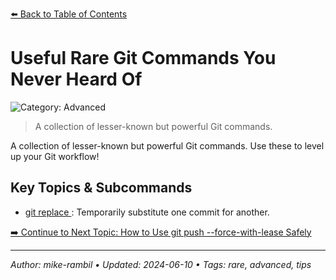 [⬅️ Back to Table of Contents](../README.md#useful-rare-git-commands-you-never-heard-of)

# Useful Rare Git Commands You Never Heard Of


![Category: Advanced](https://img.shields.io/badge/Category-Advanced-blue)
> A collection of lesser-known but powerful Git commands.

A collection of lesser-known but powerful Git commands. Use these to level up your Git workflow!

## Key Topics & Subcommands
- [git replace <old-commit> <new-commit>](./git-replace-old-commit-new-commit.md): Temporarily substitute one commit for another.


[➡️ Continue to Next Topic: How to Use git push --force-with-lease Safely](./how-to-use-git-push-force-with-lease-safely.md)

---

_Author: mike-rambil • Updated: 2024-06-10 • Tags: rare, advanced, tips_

### Exercise instructions
Make an exact copy of every line from the one with "## Key Topics & Subcommands" to the end of the data, with the first and last of those lines included.

### Response for this exercise
## Key Topics & Subcommands
- [git replace <old-commit> <new-commit>](./git-replace-old-commit-new-commit.md): Temporarily substitute one commit for another.


[➡️ Continue to Next Topic: How to Use git push --force-with-lease Safely](./how-to-use-git-push-force-with-lease-safely.md)

---

_Author: mike-rambil • Updated: 2024-06-10 • Tags: rare, advanced, tips_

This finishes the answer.